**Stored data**

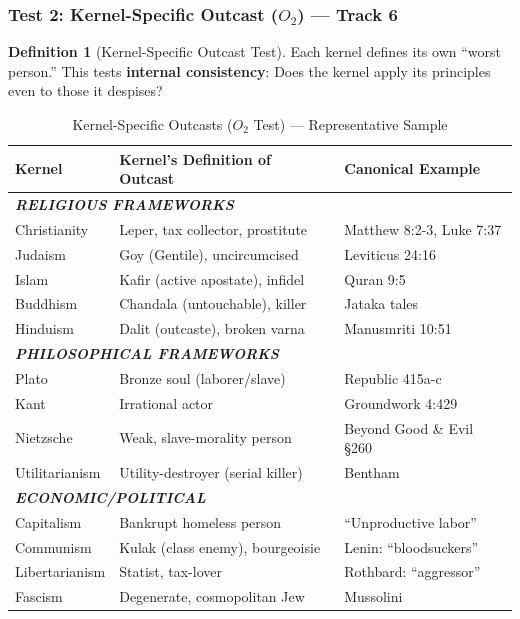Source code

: \documentclass[11pt,a4paper]{article}
\theoremstyle{definition}
\newtheorem{definition}[theorem]{Definition}
\theoremstyle{remark}
\begin{document}
\subsubsection{Test 2: Kernel-Specific Outcast ($O_2$) --- Track 6}

\begin{definition}[Kernel-Specific Outcast Test]
\label{def:kernel-outcast}
Each kernel defines its own ``worst person.'' This tests \textbf{internal consistency}: Does the kernel apply its principles even to those it despises?
\end{definition}

\begin{table}[H]
\centering
\caption{Kernel-Specific Outcasts ($O_2$ Test) --- Representative Sample}
\label{tab:kernel-outcasts}
\begin{tabular}{@{}lll@{}}
\toprule
\textbf{Kernel} & \textbf{Kernel's Definition of Outcast} & \textbf{Canonical Example} \\
\midrule
\multicolumn{3}{l}{\textit{\textbf{RELIGIOUS FRAMEWORKS}}} \\
Christianity & Leper, tax collector, prostitute & Matthew 8:2-3, Luke 7:37 \\
Judaism & Goy (Gentile), uncircumcised & Leviticus 24:16 \\
Islam & Kafir (active apostate), infidel & Quran 9:5 \\
Buddhism & Chandala (untouchable), killer & Jataka tales \\
Hinduism & Dalit (outcaste), broken varna & Manusmriti 10:51 \\
\midrule
\multicolumn{3}{l}{\textit{\textbf{PHILOSOPHICAL FRAMEWORKS}}} \\
Plato & Bronze soul (laborer/slave) & Republic 415a-c \\
Kant & Irrational actor & Groundwork 4:429 \\
Nietzsche & Weak, slave-morality person & Beyond Good \& Evil §260 \\
Utilitarianism & Utility-destroyer (serial killer) & Bentham \\
\midrule
\multicolumn{3}{l}{\textit{\textbf{ECONOMIC/POLITICAL}}} \\
Capitalism & Bankrupt homeless person & ``Unproductive labor'' \\
Communism & Kulak (class enemy), bourgeoisie & Lenin: ``bloodsuckers'' \\
Libertarianism & Statist, tax-lover & Rothbard: ``aggressor'' \\
Fascism & Degenerate, cosmopolitan Jew & Mussolini \\

\end{tabular}
\end{table}
\end{document}

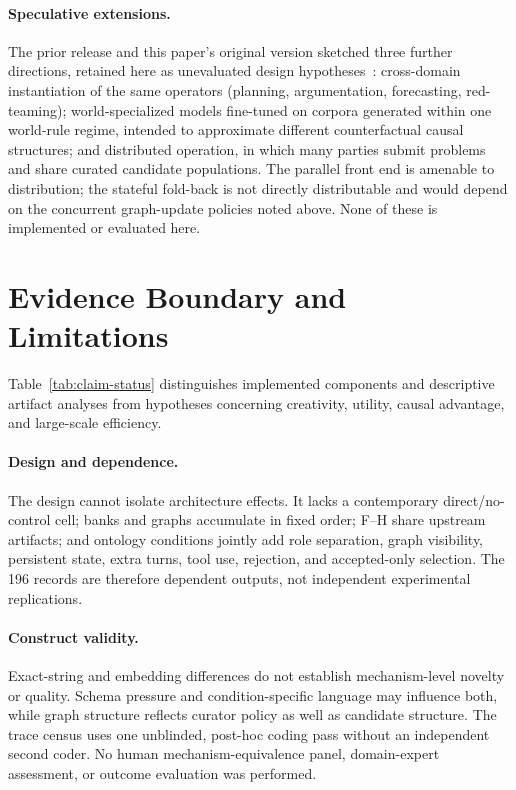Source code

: \documentclass[11pt,a4paper]{article}
\begin{document}
\paragraph{Speculative extensions.} The prior release and this paper's original version sketched three further directions, retained here as unevaluated design hypotheses~\cite{westerberg2025strangeworlds}: cross-domain instantiation of the same operators (planning, argumentation, forecasting, red-teaming); world-specialized models fine-tuned on corpora generated within one world-rule regime, intended to approximate different counterfactual causal structures; and distributed operation, in which many parties submit problems and share curated candidate populations. The parallel front end is amenable to distribution; the stateful fold-back is not directly distributable and would depend on the concurrent graph-update policies noted above. None of these is implemented or evaluated here.

\section{Evidence Boundary and Limitations}
\label{sec:limits}

Table~\ref{tab:claim-status} distinguishes implemented components and descriptive artifact analyses from hypotheses concerning creativity, utility, causal advantage, and large-scale efficiency.

\paragraph{Design and dependence.} The design cannot isolate architecture effects. It lacks a contemporary direct/no-control cell; banks and graphs accumulate in fixed order; F--H share upstream artifacts; and ontology conditions jointly add role separation, graph visibility, persistent state, extra turns, tool use, rejection, and accepted-only selection. The 196 records are therefore dependent outputs, not independent experimental replications.

\paragraph{Construct validity.} Exact-string and embedding differences do not establish mechanism-level novelty or quality. Schema pressure and condition-specific language may influence both, while graph structure reflects curator policy as well as candidate structure. The trace census uses one unblinded, post-hoc coding pass without an independent second coder. No human mechanism-equivalence panel, domain-expert assessment, or outcome evaluation was performed.
\end{document}
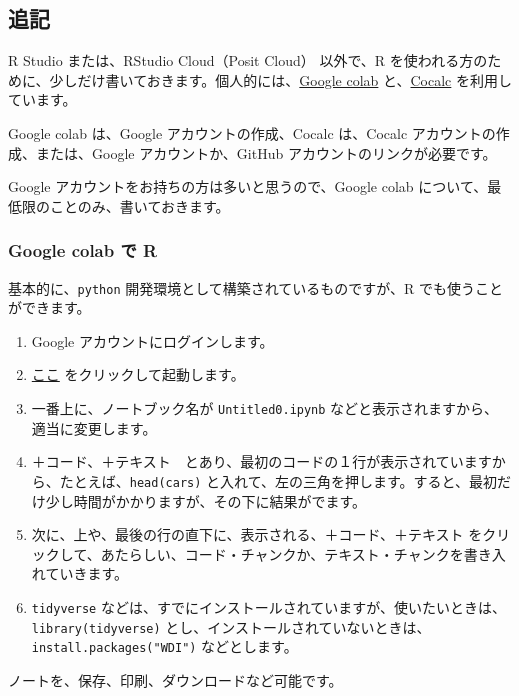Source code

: \documentclass[
]{bxjsbook}
\providecommand{\tightlist}{%
  \setlength{\itemsep}{0pt}\setlength{\parskip}{0pt}}
\theoremstyle{definition}
\theoremstyle{definition}
\theoremstyle{definition}
\theoremstyle{definition}
\theoremstyle{remark}
\begin{document}
\hypertarget{ux8ffdux8a18}{%
\subsection{追記}\label{ux8ffdux8a18}}

R Studio または、RStudio Cloud（Posit Cloud） 以外で、R を使われる方のために、少しだけ書いておきます。個人的には、\href{https://colab.research.google.com}{Google colab} と、\href{https://cocalc.com}{Cocalc} を利用しています。

Google colab は、Google アカウントの作成、Cocalc は、Cocalc アカウントの作成、または、Google アカウントか、GitHub アカウントのリンクが必要です。

Google アカウントをお持ちの方は多いと思うので、Google colab について、最低限のことのみ、書いておきます。

\hypertarget{google-colab-ux3067-r}{%
\subsubsection{Google colab で R}\label{google-colab-ux3067-r}}

基本的に、\texttt{python} 開発環境として構築されているものですが、R でも使うことができます。

\begin{enumerate}
\def\labelenumi{\arabic{enumi}.}
\tightlist
\item
  Google アカウントにログインします。
\item
  \href{https://colab.research.google.com/\#create=true\&language=r}{ここ} をクリックして起動します。
\item
  一番上に、ノートブック名が \texttt{Untitled0.ipynb} などと表示されますから、適当に変更します。
\item
  ＋コード、＋テキスト　とあり、最初のコードの１行が表示されていますから、たとえば、\texttt{head(cars)} と入れて、左の三角を押します。すると、最初だけ少し時間がかかりますが、その下に結果がでます。
\item
  次に、上や、最後の行の直下に、表示される、＋コード、＋テキスト をクリックして、あたらしい、コード・チャンクか、テキスト・チャンクを書き入れていきます。
\item
  \texttt{tidyverse} などは、すでにインストールされていますが、使いたいときは、\texttt{library(tidyverse)} とし、インストールされていないときは、\texttt{install.packages("WDI")} などとします。
\end{enumerate}

ノートを、保存、印刷、ダウンロードなど可能です。
\end{document}
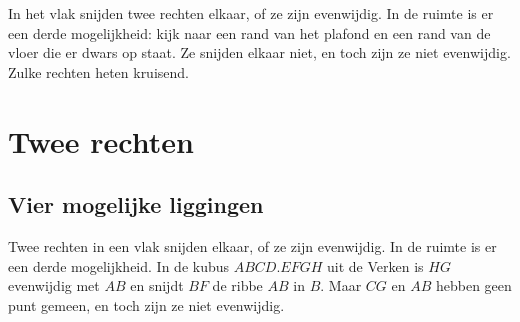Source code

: %



In het vlak snijden twee rechten elkaar, of ze zijn evenwijdig. In de ruimte is er een derde mogelijkheid: kijk naar een rand van het plafond en een rand van de vloer die er dwars op staat. Ze snijden elkaar niet, en toch zijn ze niet evenwijdig. Zulke rechten heten kruisend.

\begin{oefeningen}[Start]

\end{oefeningen}

\section{Twee rechten}

\subsection{Vier mogelijke liggingen}

Twee rechten in een vlak snijden elkaar, of ze zijn evenwijdig. In de ruimte is er een derde mogelijkheid. In de kubus $ABCD.EFGH$ uit de Verken is $HG$ evenwijdig met $AB$ en snijdt $BF$ de ribbe $AB$ in $B$. Maar $CG$ en $AB$ hebben geen punt gemeen, en toch zijn ze niet evenwijdig.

**TASK BRIEF**
Select every line of the records holding the string "vlak".

**EXERCISE SOLUTION**
In het vlak snijden twee rechten elkaar, of ze zijn evenwijdig. In de ruimte is er een derde mogelijkheid: kijk naar een rand van het plafond en een rand van de vloer die er dwars op staat. Ze snijden elkaar niet, en toch zijn ze niet evenwijdig. Zulke rechten heten kruisend.
Twee rechten in een vlak snijden elkaar, of ze zijn evenwijdig. In de ruimte is er een derde mogelijkheid. In de kubus $ABCD.EFGH$ uit de Verken is $HG$ evenwijdig met $AB$ en snijdt $BF$ de ribbe $AB$ in $B$. Maar $CG$ en $AB$ hebben geen punt gemeen, en toch zijn ze niet evenwijdig.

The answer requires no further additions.